Court filing provides more details in alleged Hockey Canada sexual assault

London police logo pictured on an officer. (Lars Hagberg/CP)

Editor’s Note: The following story deals with sexual assault, and may be distressing for some readers.

If you or someone you know is in need of support, those in Canada can find province-specific centres, crisis lines and services here. For readers in America, a list of resources and references for survivors and their loved ones can be found here.

In a filing with the Ontario Court of Justice, the London police say they have reasonable grounds to believe five members of the 2018 world junior hockey team sexually assaulted a woman after a fundraising event, according to a story published Sunday by the Globe and Mail. 

The 94-page document, which was filed and dated Oct. 17, includes a request for a judge to approve warrants and production orders as part of the police investigation into the alleged assault. Sportsnet has also obtained and reviewed the court documents.

The names of the players and their accuser have been redacted, though the woman is referred to as E.M. in the filing.

“I believe, when taking a global view of the evidence, [E.M.] subjectively believed that she had no alternative but to engage in the [specific sex act(s)]. Further, I believe that each of the suspects knew or ought to have known that [E.M.] had not consented,” wrote Sergeant David Younan, the application’s author, according to the Globe and Mail.

“This remains an open and active investigation, and as such, we cannot provide further comment,” said the London Police Service, when asked about the court filing by Sportsnet.

Another new piece of information revealed in the story is the alleged presence of “an older, well-dressed man was hanging around the hockey players,” who bought the players and E.M. drinks, while encouraging her to “take care of” the player whom she alleges invited others to have sex with her.

In the filing, this “older gentleman” is referred to as M.M. and described as an individual who is required to attend “functions such as this,” according to the Globe and Mail story. It is also revealed that this person was interviewed by police in August of 2022, but that he did not remember much.

None of the allegations have been proven in court and the players have denied any wrongdoing and claim that any sexual contact was consensual. No charges have been laid.

It was revealed in May that Hockey Canada had paid an undisclosed settlement to the woman in London, Ont., after she alleged she was sexually assaulted by eight men, including members of the 2018 men’s world junior team, in June of 2018. (Shortly after, similar allegations emerged about the 2003 men’s world junior team.)

Criticism of how Hockey Canada handled the alleged assaults have prompted an overhaul of the governing body’s leadership. Interim chair of the board Andrea Skinner resigned in early October, followed three days later by CEO Scott Smith. Hockey Canada’s board members also vacated their positions to make way for a new slate of directors. None of that occurred until after a series of parliamentary committee hearings and almost all sponsors permanently suspending further support of Hockey Canada, and eight provincial associations halting fee transfers and/or calling for wholesale changes to the organization.
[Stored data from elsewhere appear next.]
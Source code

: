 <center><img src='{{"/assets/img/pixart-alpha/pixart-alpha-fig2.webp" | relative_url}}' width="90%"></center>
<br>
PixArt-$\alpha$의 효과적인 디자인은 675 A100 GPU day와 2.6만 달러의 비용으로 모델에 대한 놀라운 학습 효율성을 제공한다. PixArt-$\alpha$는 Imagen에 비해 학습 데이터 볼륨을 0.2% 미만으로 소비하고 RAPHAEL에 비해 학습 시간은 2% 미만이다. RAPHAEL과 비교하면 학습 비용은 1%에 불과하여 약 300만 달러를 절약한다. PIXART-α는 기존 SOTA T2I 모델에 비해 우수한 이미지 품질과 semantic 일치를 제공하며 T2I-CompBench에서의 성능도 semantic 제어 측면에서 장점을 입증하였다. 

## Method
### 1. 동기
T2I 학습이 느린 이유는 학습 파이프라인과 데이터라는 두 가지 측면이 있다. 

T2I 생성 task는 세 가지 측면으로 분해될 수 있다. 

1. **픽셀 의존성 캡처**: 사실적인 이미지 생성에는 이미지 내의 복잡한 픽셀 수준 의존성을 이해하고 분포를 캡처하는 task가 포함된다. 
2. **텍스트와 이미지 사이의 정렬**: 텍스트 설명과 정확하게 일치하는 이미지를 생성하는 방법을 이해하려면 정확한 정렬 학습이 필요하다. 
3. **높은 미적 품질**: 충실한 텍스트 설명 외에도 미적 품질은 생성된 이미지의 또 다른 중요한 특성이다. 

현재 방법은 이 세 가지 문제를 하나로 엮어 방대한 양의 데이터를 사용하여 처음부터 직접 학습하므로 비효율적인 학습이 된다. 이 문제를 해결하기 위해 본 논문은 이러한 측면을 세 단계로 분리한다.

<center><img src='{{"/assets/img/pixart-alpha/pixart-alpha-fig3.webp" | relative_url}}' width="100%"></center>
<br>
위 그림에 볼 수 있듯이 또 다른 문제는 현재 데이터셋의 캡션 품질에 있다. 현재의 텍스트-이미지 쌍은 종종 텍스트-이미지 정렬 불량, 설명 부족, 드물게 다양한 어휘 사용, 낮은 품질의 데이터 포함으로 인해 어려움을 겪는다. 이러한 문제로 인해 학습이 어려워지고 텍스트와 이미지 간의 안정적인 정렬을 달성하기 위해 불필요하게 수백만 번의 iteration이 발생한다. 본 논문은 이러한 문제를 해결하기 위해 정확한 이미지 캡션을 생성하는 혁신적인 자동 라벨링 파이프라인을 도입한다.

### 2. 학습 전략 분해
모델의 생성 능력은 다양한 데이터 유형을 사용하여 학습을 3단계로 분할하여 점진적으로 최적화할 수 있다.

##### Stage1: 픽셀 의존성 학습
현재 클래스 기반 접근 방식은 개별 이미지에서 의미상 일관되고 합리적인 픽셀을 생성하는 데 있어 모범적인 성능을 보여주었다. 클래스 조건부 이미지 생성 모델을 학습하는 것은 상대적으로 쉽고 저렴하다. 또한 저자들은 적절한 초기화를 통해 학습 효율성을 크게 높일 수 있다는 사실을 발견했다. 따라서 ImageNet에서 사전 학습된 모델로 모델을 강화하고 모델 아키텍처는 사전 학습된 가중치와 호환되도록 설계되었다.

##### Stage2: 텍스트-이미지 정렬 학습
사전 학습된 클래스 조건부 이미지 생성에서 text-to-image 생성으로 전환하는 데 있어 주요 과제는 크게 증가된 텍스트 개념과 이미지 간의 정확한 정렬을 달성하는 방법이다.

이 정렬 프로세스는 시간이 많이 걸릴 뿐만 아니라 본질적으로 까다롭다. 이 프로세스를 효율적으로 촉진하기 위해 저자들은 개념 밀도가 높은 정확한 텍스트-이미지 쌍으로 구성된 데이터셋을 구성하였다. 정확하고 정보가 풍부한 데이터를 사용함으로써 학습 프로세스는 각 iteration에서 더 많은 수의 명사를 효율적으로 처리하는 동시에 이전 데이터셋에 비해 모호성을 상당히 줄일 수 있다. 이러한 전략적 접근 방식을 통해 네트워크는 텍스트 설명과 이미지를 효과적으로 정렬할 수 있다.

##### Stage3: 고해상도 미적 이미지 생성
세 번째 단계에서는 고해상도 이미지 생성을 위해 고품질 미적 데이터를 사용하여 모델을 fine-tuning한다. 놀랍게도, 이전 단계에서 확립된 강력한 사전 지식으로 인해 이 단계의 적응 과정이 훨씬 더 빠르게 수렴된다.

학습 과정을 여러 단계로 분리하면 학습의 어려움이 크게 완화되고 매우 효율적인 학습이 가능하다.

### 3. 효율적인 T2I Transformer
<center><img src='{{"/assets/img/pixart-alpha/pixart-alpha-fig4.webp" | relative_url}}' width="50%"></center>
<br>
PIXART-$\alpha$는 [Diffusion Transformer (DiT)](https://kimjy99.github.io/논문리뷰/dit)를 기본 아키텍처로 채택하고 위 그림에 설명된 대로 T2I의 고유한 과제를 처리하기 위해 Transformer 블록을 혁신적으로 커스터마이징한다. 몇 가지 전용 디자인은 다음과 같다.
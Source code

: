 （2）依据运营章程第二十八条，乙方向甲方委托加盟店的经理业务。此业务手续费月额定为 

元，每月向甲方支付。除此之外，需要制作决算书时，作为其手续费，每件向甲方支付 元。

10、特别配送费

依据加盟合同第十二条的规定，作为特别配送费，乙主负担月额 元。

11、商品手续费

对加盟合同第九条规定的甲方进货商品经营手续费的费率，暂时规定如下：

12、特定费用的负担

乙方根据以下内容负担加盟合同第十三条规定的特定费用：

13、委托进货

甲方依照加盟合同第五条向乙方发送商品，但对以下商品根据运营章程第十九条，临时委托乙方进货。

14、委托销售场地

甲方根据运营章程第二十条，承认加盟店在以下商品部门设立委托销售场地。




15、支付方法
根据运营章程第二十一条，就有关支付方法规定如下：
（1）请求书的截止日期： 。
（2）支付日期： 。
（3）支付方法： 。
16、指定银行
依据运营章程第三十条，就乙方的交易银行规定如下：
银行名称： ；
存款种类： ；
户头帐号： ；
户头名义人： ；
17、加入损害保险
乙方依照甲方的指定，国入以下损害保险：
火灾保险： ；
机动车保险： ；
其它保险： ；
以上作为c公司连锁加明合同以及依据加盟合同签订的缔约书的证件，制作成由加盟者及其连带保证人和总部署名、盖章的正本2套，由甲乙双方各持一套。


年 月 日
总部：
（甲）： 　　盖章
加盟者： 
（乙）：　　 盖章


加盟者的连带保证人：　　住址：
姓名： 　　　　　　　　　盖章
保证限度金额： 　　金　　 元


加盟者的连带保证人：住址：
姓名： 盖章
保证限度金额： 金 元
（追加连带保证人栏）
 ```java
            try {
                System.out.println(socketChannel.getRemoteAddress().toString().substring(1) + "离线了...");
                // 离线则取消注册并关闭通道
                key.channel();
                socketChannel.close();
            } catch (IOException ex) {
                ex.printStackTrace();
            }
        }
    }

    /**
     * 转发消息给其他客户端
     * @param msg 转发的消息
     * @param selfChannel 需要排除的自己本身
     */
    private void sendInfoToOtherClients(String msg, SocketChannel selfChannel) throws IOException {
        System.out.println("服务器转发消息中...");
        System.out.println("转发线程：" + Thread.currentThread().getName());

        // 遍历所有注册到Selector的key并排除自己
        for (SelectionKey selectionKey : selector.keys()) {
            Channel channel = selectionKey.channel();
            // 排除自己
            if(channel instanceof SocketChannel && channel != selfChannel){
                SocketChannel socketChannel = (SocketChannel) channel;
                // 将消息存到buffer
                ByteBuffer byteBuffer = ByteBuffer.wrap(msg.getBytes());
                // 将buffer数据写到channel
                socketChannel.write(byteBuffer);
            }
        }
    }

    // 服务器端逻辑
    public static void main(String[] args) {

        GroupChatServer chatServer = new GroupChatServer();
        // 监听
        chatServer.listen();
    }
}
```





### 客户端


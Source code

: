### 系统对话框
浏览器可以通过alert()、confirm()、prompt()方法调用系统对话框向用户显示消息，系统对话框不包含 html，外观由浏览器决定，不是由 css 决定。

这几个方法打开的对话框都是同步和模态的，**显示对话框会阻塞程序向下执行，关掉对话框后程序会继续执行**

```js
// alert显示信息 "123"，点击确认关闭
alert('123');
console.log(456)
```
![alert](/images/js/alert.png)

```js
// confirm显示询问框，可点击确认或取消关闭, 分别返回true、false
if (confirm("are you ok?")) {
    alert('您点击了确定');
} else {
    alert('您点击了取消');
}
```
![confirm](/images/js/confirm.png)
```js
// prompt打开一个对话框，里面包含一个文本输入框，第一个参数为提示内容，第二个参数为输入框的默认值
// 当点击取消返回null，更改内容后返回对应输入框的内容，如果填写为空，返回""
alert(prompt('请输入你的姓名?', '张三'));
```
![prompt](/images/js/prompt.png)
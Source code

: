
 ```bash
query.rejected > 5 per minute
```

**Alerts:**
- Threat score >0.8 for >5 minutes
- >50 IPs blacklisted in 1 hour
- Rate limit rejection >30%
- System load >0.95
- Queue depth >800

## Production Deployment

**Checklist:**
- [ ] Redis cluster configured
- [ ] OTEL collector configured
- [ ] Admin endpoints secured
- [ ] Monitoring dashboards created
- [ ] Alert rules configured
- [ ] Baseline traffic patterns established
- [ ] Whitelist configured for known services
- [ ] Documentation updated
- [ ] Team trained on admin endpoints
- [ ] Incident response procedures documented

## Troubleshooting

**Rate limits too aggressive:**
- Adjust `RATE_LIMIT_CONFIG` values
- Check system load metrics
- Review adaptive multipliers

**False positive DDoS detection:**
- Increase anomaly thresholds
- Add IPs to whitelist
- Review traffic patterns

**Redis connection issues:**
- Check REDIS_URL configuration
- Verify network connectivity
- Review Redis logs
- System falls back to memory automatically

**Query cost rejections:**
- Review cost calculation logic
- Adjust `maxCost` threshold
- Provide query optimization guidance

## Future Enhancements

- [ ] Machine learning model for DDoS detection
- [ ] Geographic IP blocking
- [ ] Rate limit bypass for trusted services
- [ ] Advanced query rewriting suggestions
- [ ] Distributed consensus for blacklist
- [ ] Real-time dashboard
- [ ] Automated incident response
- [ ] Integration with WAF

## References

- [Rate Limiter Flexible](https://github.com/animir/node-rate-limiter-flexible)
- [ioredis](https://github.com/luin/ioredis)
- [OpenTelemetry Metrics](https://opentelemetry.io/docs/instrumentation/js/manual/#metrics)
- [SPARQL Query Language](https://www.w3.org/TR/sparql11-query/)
Organization officials testified on Parliament Hill in July that Hockey Canada had paid out $7.6 million in nine settlements related to sexual assault and abuse claims since 1989, not including this year’s payout to the London plaintiff.

Revelations of a fund partly maintained by minor hockey registration fees to pay for uninsured liabilities, including sexual assault and abuse claims, prompted further criticism of Hockey Canada’s leadership.